··· DATA FOR ANALYSIS

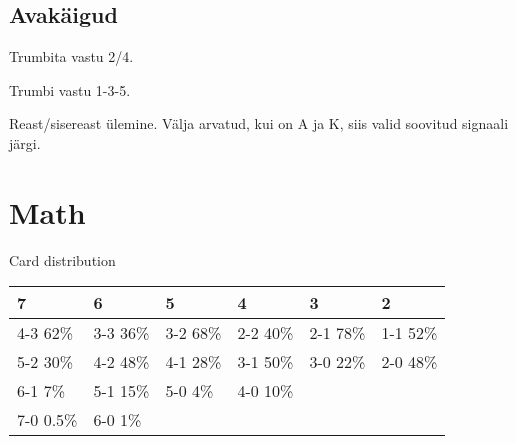 \documentclass[10pt]{article}
\begin{document}
\subsection{Avakäigud}
Trumbita vastu 2/4.

Trumbi vastu 1-3-5.

Reast/sisereast ülemine. Välja arvatud, kui on A ja K, siis valid soovitud signaali järgi.


\section{Math}

Card distribution
\begin{table}[h]
  \begin{tabular}[h]{l|l|l|l|l|l}
    7         & 6        & 5        & 4        & 3        & 2        \\
    \hline
    4-3 62\%  & 3-3 36\% & 3-2 68\% & 2-2 40\% & 2-1 78\% & 1-1 52\% \\
    5-2 30\%  & 4-2 48\% & 4-1 28\% & 3-1 50\% & 3-0 22\% & 2-0 48\% \\
    6-1 7\%   & 5-1 15\% & 5-0 4\%  & 4-0 10\% &                     \\
    7-0 0.5\% & 6-0 1\%  &                                           \\

  \end{tabular}
\end{table}

\end{document}
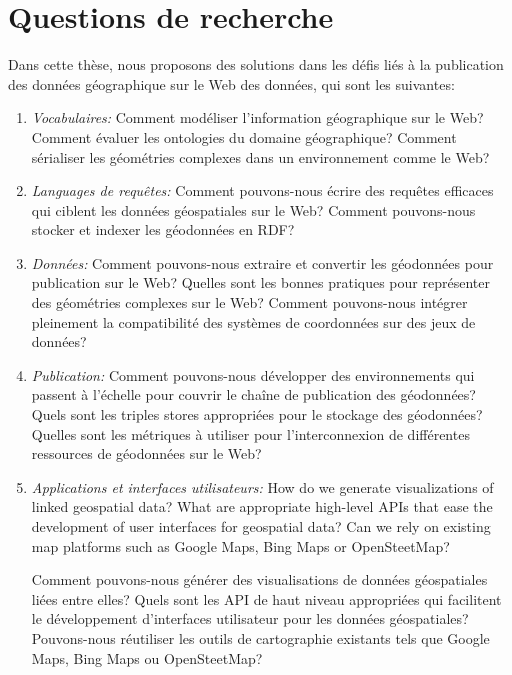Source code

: \documentclass[a4paper,11pt,twoside]{report}
\begin{document}
\chapter*{Questions de recherche}

Dans cette thèse, nous proposons des solutions dans les défis liés à la publication des données géographique sur le Web des données, qui sont les suivantes: 

\begin{enumerate}

\item \textit{Vocabulaires:} Comment modéliser l'information géographique sur le Web? Comment évaluer les ontologies du domaine géographique? Comment sérialiser les géométries complexes dans un environnement comme le Web? 
\item \textit{Languages de requêtes:} Comment pouvons-nous écrire des requêtes efficaces qui ciblent les données géospatiales sur le Web? Comment pouvons-nous stocker et indexer les géodonnées en RDF?

\item \textit{Données:} Comment pouvons-nous extraire et convertir les géodonnées pour publication sur le Web? Quelles sont les bonnes pratiques pour représenter des géométries complexes sur le Web? Comment pouvons-nous intégrer pleinement la compatibilité des systèmes de coordonnées  sur des jeux de données?

\item \textit{Publication:} Comment pouvons-nous développer des environnements qui passent à l'échelle pour couvrir le chaîne de publication des géodonnées? Quels sont les triples stores appropriées pour le stockage des géodonnées? Quelles sont les métriques à utiliser pour l'interconnexion de différentes ressources de géodonnées sur le Web? 

\item \textit{Applications et interfaces utilisateurs:} How do we generate visualizations of linked geospatial data? What are appropriate high-level APIs that ease the development of user interfaces for geospatial data? Can we rely on existing map platforms such as Google Maps, Bing Maps or OpenSteetMap?

Comment pouvons-nous générer des visualisations de données géospatiales liées entre elles? Quels sont les API de haut niveau appropriées qui facilitent le développement d'interfaces utilisateur pour les données géospatiales? Pouvons-nous réutiliser les outils de cartographie existants tels que Google Maps, Bing Maps ou OpenSteetMap?

\end{enumerate}
\end{document}
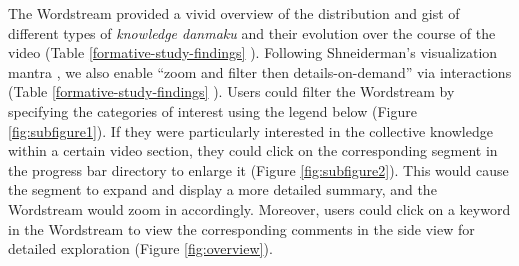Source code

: The Wordstream provided a vivid overview of the distribution and gist of different types of \textit{knowledge danmaku} and their evolution over the course of the video (Table \ref{formative-study-findings} ). 
Following Shneiderman's visualization mantra \cite{shneiderman2003eyes}, we also enable ``zoom and filter then details-on-demand'' via interactions (Table \ref{formative-study-findings} ). 
Users could filter the Wordstream by specifying the categories of interest using the legend below (Figure \ref{fig:subfigure1}). If they were particularly interested in the collective knowledge within a certain video section, they could click on the corresponding segment in the progress bar directory to enlarge it (Figure \ref{fig:subfigure2}). This would cause the segment to expand and display a more detailed summary, and the Wordstream would zoom in accordingly. 
Moreover, users could click on a keyword in the Wordstream to view the corresponding comments in the side view for detailed exploration (Figure \ref{fig:overview}).


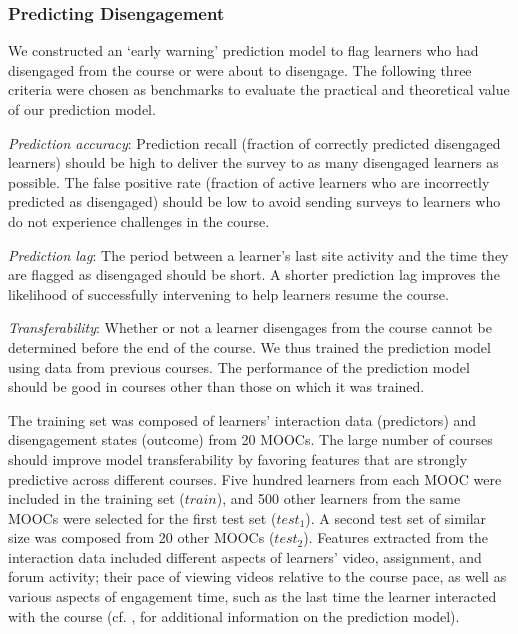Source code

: \documentclass{sigchi}\usepackage[]{graphicx}\usepackage[]{color}
\begin{document}
\subsubsection{Predicting Disengagement}

We constructed an `early warning' prediction model to flag learners who had disengaged from the course or were about to disengage. The following three criteria were chosen as benchmarks to evaluate the practical and theoretical value of our prediction model.%

\textit{Prediction accuracy}: Prediction recall (fraction of correctly predicted disengaged learners) should be high to deliver the survey to as many disengaged learners as possible. The false positive rate (fraction of active learners who are incorrectly predicted as disengaged) should be low to avoid sending surveys to learners who do not experience challenges in the course.

\textit{Prediction lag}: The period between a learner's last site activity and the time they are flagged as disengaged should be short. A shorter prediction lag improves the likelihood of successfully intervening to help learners resume the course.

\textit{Transferability}: Whether or not a learner disengages from the course cannot be determined before the end of the course. We thus trained the prediction model using data from previous courses. The performance of the prediction model should be good in courses other than those on which it was trained.

The training set was composed of learners' interaction data (predictors) and disengagement states (outcome) from 20 MOOCs. The large number of courses should improve model transferability by favoring features that are strongly predictive across different courses. Five hundred learners from each MOOC were included in the training set ($train$), and 500 other learners from the same MOOCs were selected for the first test set ($test_1$). A second test set of similar size was composed from 20 other MOOCs ($test_2$). Features extracted from the interaction data included different aspects of learners' video, assignment, and forum activity; their pace of viewing videos relative to the course pace, as well as various aspects of engagement time, such as the last time the learner interacted with the course (cf. \cite{halawa2014dropout}, for additional information on the prediction model).
\end{document}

······

DIRECTIONS FOR THIS TASK: Could you transcribe every entry above exactly, leaving out the images?

FINISHED TASK:
 \documentclass[10pt]{article}
\begin{document}
\subsection{Avakäigud}
Trumbita vastu 2/4.

Trumbi vastu 1-3-5.

Reast/sisereast ülemine. Välja arvatud, kui on A ja K, siis valid soovitud signaali järgi.


\section{Math}

Card distribution
\begin{table}[h]
  \begin{tabular}[h]{l|l|l|l|l|l}
    7         & 6        & 5        & 4        & 3        & 2        \\
    \hline
    4-3 62\%  & 3-3 36\% & 3-2 68\% & 2-2 40\% & 2-1 78\% & 1-1 52\% \\
    5-2 30\%  & 4-2 48\% & 4-1 28\% & 3-1 50\% & 3-0 22\% & 2-0 48\% \\
    6-1 7\%   & 5-1 15\% & 5-0 4\%  & 4-0 10\% &                     \\
    7-0 0.5\% & 6-0 1\%  &                                           \\

  \end{tabular}
\end{table}

\end{document}
Source code

: \documentclass[a4paper,11pt,twoside]{report}
\begin{document}
\chapter*{Questions de recherche}

Dans cette thèse, nous proposons des solutions dans les défis liés à la publication des données géographique sur le Web des données, qui sont les suivantes: 

\begin{enumerate}

\item \textit{Vocabulaires:} Comment modéliser l'information géographique sur le Web? Comment évaluer les ontologies du domaine géographique? Comment sérialiser les géométries complexes dans un environnement comme le Web? 
\item \textit{Languages de requêtes:} Comment pouvons-nous écrire des requêtes efficaces qui ciblent les données géospatiales sur le Web? Comment pouvons-nous stocker et indexer les géodonnées en RDF?

\item \textit{Données:} Comment pouvons-nous extraire et convertir les géodonnées pour publication sur le Web? Quelles sont les bonnes pratiques pour représenter des géométries complexes sur le Web? Comment pouvons-nous intégrer pleinement la compatibilité des systèmes de coordonnées  sur des jeux de données?

\item \textit{Publication:} Comment pouvons-nous développer des environnements qui passent à l'échelle pour couvrir le chaîne de publication des géodonnées? Quels sont les triples stores appropriées pour le stockage des géodonnées? Quelles sont les métriques à utiliser pour l'interconnexion de différentes ressources de géodonnées sur le Web? 

\item \textit{Applications et interfaces utilisateurs:} How do we generate visualizations of linked geospatial data? What are appropriate high-level APIs that ease the development of user interfaces for geospatial data? Can we rely on existing map platforms such as Google Maps, Bing Maps or OpenSteetMap?

Comment pouvons-nous générer des visualisations de données géospatiales liées entre elles? Quels sont les API de haut niveau appropriées qui facilitent le développement d'interfaces utilisateur pour les données géospatiales? Pouvons-nous réutiliser les outils de cartographie existants tels que Google Maps, Bing Maps ou OpenSteetMap?

\end{enumerate}
\end{document}
Source code

: The Wordstream provided a vivid overview of the distribution and gist of different types of \textit{knowledge danmaku} and their evolution over the course of the video (Table \ref{formative-study-findings} ). 
Following Shneiderman's visualization mantra \cite{shneiderman2003eyes}, we also enable ``zoom and filter then details-on-demand'' via interactions (Table \ref{formative-study-findings} ). 
Users could filter the Wordstream by specifying the categories of interest using the legend below (Figure \ref{fig:subfigure1}). If they were particularly interested in the collective knowledge within a certain video section, they could click on the corresponding segment in the progress bar directory to enlarge it (Figure \ref{fig:subfigure2}). This would cause the segment to expand and display a more detailed summary, and the Wordstream would zoom in accordingly. 
Moreover, users could click on a keyword in the Wordstream to view the corresponding comments in the side view for detailed exploration (Figure \ref{fig:overview}).


Source code

: \documentclass{sigchi}\usepackage[]{graphicx}\usepackage[]{color}
\begin{document}
\subsubsection{Predicting Disengagement}

We constructed an `early warning' prediction model to flag learners who had disengaged from the course or were about to disengage. The following three criteria were chosen as benchmarks to evaluate the practical and theoretical value of our prediction model.%

\textit{Prediction accuracy}: Prediction recall (fraction of correctly predicted disengaged learners) should be high to deliver the survey to as many disengaged learners as possible. The false positive rate (fraction of active learners who are incorrectly predicted as disengaged) should be low to avoid sending surveys to learners who do not experience challenges in the course.

\textit{Prediction lag}: The period between a learner's last site activity and the time they are flagged as disengaged should be short. A shorter prediction lag improves the likelihood of successfully intervening to help learners resume the course.

\textit{Transferability}: Whether or not a learner disengages from the course cannot be determined before the end of the course. We thus trained the prediction model using data from previous courses. The performance of the prediction model should be good in courses other than those on which it was trained.

The training set was composed of learners' interaction data (predictors) and disengagement states (outcome) from 20 MOOCs. The large number of courses should improve model transferability by favoring features that are strongly predictive across different courses. Five hundred learners from each MOOC were included in the training set ($train$), and 500 other learners from the same MOOCs were selected for the first test set ($test_1$). A second test set of similar size was composed from 20 other MOOCs ($test_2$). Features extracted from the interaction data included different aspects of learners' video, assignment, and forum activity; their pace of viewing videos relative to the course pace, as well as various aspects of engagement time, such as the last time the learner interacted with the course (cf. \cite{halawa2014dropout}, for additional information on the prediction model).
\end{document}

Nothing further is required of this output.